From the material below, copy each line that holds the word "Write".

Supplied entries ▸

___

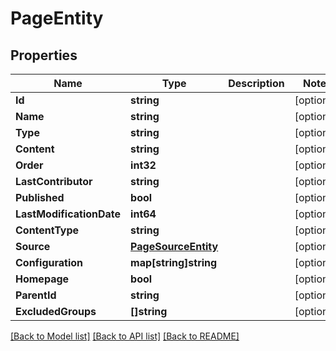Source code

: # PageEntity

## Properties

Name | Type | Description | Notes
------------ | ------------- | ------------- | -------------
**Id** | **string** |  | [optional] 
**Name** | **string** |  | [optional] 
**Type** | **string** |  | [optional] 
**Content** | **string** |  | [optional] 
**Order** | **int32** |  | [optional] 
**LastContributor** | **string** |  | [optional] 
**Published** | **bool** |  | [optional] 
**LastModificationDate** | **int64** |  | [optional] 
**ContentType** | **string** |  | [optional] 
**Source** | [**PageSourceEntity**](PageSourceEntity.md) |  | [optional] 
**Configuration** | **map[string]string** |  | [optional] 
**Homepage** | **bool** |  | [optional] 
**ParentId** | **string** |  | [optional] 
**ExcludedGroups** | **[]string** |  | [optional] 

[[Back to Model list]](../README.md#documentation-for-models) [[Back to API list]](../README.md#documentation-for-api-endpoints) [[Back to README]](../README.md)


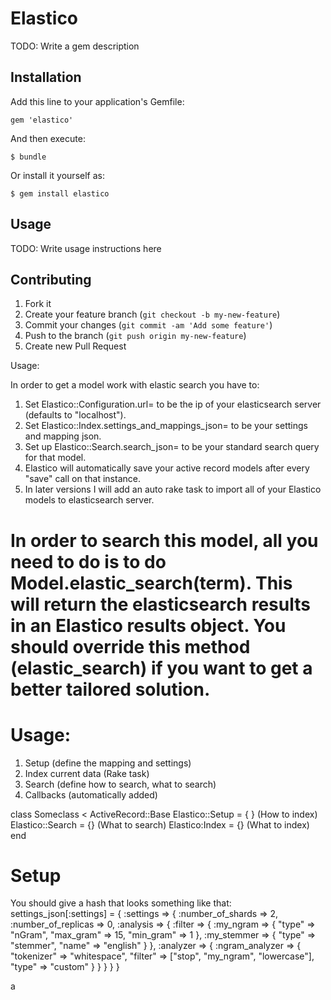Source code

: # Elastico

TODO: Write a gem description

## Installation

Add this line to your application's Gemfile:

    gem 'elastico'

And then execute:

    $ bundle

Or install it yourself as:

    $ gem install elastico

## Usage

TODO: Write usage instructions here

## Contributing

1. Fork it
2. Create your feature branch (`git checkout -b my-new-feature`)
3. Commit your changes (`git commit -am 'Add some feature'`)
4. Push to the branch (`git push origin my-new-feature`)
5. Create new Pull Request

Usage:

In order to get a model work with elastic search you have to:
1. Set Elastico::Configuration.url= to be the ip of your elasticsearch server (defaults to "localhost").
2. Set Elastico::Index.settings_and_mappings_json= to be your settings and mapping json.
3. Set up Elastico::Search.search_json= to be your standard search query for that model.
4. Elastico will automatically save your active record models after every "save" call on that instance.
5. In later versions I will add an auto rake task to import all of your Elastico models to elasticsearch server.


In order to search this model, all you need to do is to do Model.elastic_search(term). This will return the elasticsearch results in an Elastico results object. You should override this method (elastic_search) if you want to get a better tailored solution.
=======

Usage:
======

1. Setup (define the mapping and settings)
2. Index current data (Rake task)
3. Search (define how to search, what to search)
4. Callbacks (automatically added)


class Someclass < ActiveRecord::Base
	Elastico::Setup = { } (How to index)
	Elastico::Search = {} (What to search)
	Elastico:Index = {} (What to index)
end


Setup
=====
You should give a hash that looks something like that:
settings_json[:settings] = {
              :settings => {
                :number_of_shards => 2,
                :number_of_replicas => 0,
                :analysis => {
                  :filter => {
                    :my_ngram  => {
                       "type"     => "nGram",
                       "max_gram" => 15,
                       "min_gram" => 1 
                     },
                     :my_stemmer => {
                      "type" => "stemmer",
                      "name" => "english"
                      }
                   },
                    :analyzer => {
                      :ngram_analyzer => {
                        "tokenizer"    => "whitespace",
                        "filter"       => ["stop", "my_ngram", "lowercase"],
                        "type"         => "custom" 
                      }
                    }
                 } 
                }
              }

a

___

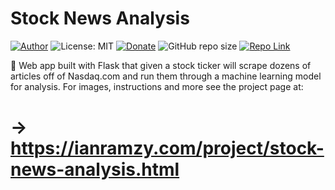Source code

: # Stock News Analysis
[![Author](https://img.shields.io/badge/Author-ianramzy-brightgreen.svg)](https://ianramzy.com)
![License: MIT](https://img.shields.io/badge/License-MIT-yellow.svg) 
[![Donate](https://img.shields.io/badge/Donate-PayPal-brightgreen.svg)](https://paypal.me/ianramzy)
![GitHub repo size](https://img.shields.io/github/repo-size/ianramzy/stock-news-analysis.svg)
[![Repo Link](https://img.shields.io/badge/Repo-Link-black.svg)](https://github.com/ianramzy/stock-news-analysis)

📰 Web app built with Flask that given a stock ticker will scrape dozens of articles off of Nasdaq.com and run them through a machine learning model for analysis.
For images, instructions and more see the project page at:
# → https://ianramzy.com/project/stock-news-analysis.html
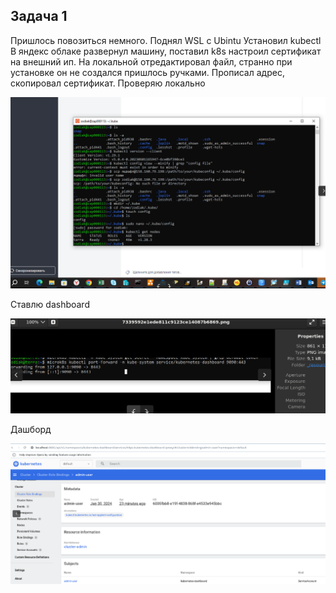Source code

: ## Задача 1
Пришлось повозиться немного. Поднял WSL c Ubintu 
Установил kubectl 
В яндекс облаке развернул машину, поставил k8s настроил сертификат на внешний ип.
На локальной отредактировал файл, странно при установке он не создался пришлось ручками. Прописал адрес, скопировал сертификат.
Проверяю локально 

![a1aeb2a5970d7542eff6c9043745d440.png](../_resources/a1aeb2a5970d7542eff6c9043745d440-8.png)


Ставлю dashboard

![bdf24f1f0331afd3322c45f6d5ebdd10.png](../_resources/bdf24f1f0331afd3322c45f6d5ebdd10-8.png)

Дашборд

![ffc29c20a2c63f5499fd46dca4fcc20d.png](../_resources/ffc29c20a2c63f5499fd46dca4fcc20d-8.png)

___

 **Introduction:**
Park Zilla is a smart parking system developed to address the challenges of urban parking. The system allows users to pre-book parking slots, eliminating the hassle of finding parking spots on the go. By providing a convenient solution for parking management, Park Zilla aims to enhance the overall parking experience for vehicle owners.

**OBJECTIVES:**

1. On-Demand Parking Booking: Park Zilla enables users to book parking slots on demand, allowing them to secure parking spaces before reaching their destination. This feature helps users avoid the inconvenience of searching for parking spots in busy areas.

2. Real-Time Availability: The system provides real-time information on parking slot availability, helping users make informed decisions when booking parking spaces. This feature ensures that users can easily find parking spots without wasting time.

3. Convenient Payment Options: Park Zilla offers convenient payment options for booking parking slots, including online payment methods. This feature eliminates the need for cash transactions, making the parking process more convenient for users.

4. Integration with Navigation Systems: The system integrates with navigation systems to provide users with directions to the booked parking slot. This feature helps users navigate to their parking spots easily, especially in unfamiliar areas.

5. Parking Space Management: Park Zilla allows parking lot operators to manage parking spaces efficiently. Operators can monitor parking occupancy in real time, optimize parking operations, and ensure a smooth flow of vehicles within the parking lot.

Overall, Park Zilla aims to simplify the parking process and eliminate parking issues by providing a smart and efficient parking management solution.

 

___

Response box ▸
TODO: Write a gem description
TODO: Write usage instructions here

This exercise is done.